We’re not referring to the naughty word or the French University for Canadian Kings. The F-bomb we’re talking about is the nasty grade you may be anticipating at the end of the marking period.
Now, we know most of you Sparklers are grade A students, but we also know that at least one of you slept through the majority of your 1st period Algebra class and is now anticipating certain doom on her report card this semester. Fear not! Here are five ways to break the news that your parents' precious pookie poo got a FAIL on a report card:
1. The Worse Case Scenario Illusion: Sit your parents down and tell them you have some bad news for them. Proceed as follows: “Mom and Dad, I love you very much, but there’s some terrible news I have to tell you. I’m strung out on cough syrup, I’ve been selling my blood to vampires, and I’m pregnant. Still trying to figure out who the father is.” Let them simmer in despair for a second, and then catch them before it gets ugly. “Okay, none of that is true, but I did get a C in Chem Lab.”

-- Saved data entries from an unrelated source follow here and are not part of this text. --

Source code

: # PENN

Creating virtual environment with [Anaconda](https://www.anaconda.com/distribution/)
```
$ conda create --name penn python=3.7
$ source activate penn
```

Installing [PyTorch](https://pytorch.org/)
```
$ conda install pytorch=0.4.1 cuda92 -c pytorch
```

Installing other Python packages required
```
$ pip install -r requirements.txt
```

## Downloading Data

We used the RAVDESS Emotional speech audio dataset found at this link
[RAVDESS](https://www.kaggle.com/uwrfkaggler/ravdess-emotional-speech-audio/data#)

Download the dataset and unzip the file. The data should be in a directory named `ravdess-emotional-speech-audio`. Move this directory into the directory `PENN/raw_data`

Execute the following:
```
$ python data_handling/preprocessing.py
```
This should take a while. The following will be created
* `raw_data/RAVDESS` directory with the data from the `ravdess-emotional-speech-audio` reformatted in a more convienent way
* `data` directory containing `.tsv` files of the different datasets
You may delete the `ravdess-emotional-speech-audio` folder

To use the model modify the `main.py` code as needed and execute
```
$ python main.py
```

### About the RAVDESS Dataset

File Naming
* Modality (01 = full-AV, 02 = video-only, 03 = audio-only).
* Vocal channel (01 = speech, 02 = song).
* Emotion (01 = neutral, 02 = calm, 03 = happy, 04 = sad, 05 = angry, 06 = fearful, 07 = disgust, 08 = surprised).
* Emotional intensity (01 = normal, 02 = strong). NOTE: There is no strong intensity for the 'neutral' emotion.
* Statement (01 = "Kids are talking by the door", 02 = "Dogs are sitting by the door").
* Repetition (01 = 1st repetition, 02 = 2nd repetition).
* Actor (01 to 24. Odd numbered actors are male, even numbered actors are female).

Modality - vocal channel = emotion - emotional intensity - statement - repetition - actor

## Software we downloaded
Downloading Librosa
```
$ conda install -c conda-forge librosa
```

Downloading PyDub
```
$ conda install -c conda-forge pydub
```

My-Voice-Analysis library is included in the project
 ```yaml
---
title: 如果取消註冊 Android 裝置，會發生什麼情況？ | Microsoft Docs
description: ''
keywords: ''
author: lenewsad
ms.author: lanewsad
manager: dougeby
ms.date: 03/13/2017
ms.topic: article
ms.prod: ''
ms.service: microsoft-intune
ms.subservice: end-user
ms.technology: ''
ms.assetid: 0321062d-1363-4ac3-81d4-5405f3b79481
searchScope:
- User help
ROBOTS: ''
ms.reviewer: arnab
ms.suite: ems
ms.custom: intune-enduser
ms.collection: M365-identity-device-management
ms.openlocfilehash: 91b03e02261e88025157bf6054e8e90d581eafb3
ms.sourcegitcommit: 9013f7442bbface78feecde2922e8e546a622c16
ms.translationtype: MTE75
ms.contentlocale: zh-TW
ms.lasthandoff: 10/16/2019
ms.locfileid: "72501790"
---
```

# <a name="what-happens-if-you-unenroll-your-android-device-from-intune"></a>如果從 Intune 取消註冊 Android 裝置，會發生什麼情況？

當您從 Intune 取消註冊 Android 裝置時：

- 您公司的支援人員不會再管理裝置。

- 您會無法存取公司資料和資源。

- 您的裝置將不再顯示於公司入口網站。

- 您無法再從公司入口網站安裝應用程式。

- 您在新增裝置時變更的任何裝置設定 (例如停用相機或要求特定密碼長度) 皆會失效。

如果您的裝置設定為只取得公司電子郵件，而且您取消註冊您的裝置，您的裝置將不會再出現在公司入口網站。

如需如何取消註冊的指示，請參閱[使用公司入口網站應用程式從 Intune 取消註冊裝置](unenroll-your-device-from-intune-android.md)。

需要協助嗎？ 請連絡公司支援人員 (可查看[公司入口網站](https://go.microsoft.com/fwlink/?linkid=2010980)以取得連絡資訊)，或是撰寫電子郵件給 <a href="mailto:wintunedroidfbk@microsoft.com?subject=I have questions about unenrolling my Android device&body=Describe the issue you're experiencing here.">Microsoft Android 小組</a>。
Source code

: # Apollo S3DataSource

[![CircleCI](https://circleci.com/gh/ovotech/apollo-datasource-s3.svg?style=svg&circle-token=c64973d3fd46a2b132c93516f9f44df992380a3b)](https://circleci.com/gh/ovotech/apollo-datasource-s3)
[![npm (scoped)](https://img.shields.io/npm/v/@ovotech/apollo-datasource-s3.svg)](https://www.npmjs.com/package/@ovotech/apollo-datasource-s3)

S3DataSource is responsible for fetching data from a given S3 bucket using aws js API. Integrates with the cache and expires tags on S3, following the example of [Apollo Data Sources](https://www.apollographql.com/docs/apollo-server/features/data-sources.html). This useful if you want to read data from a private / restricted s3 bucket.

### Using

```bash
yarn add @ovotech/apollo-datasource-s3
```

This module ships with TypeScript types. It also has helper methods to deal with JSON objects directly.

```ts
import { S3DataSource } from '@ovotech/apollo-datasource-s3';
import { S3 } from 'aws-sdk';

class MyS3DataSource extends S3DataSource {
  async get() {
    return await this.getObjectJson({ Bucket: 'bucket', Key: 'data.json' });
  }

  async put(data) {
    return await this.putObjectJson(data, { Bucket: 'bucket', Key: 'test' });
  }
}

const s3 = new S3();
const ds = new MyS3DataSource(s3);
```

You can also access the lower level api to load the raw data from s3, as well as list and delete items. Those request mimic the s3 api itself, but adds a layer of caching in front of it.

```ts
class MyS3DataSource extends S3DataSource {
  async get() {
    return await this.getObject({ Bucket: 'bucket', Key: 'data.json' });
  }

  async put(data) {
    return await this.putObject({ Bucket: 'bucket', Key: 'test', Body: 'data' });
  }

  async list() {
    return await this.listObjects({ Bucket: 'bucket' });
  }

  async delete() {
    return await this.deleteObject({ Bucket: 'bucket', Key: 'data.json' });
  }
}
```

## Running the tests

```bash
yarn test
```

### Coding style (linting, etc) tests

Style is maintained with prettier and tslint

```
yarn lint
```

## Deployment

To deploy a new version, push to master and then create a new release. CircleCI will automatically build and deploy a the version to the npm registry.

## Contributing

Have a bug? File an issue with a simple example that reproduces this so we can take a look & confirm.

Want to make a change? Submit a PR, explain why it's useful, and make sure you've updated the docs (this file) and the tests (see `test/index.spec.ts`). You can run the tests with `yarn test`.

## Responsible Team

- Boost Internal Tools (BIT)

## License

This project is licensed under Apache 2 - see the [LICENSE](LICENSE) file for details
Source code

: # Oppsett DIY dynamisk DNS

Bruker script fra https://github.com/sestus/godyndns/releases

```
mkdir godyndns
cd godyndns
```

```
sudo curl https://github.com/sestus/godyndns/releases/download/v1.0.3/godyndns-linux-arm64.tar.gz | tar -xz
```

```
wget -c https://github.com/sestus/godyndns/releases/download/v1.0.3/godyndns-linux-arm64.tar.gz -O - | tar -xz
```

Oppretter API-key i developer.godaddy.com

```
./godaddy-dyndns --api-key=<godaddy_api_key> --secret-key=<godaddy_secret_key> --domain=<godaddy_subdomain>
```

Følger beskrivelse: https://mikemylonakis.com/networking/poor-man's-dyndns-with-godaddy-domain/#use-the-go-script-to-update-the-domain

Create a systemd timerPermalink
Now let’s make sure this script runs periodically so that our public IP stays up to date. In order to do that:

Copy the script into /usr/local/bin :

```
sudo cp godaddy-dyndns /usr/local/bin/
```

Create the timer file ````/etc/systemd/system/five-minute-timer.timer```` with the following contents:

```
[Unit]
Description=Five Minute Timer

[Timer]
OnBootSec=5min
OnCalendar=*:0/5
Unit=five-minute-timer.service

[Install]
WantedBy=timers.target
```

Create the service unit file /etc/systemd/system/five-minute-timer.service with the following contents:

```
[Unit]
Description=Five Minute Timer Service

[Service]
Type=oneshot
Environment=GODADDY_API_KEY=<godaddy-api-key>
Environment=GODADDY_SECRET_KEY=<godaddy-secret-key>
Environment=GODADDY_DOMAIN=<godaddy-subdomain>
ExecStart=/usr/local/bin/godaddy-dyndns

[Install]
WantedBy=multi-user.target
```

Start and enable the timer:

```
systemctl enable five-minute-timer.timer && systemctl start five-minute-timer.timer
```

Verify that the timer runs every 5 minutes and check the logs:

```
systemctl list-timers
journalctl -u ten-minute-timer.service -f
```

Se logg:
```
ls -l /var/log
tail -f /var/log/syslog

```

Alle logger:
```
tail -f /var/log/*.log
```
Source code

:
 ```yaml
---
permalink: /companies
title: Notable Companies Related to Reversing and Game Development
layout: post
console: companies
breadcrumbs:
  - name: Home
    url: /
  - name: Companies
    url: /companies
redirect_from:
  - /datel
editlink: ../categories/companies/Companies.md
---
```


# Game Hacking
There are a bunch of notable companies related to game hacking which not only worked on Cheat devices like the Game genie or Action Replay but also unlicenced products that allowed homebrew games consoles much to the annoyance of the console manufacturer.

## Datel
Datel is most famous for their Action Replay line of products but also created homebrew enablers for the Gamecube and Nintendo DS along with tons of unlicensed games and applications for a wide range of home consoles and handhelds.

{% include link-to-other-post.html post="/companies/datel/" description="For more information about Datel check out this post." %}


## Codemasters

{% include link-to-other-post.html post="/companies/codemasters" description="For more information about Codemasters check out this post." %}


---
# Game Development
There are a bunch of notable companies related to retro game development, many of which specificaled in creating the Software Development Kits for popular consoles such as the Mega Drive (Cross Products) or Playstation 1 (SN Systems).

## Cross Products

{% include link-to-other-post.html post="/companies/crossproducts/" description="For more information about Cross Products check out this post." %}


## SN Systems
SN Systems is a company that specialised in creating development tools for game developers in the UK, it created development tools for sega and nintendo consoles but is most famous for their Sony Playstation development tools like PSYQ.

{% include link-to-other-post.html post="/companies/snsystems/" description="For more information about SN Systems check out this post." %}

2. "You’re The Best Parent Ever!": Butter up your parents real good. You know, cook them dinner, flatter them incessantly ("Did you lose weight? That mock turtleneck really accentuates your...eyes!"), let them know how wonderful, forgiving, loving, and kind they’ve been to you. You’re going to need that loving forgiveness when you tell them about flunking gym.
3. “Don’t Worry, I’m Punishing Myself”: Being a parent sure can be stressful, so why not do some self-parenting and help the folks out? Here’s your script: “Hey parental units. I just want to let you guys know that I got a D in Home Economics, and I am very VERY disappointed in myself. I mean, you guys don’t pay all those tax dollars for me to flunk the easiest class in school, right? Seriously, I have to get my act together, so I’m grounding myself for one week. Now I know this sounds harsh, but it’s tough love and I’ll be a better person for it. Thanks for being understanding. I’m lucky to have parents like you.”
4. Cry: It may be weak, but parents have a bottomless soft spot for a crying child. If you can muster an ugly cry with incomprehensible blubbering, it'll likely soften the blow of punishment.
5. Verbal Diarrhea: That’s right, just blurt it out. Prepare to answer seemingly rhetorical questions like “What were you thinking!?” and “Do you want to become a gas station attendant in Tulsa?!”
What do you do when you've got a bomb to drop on the 'rents?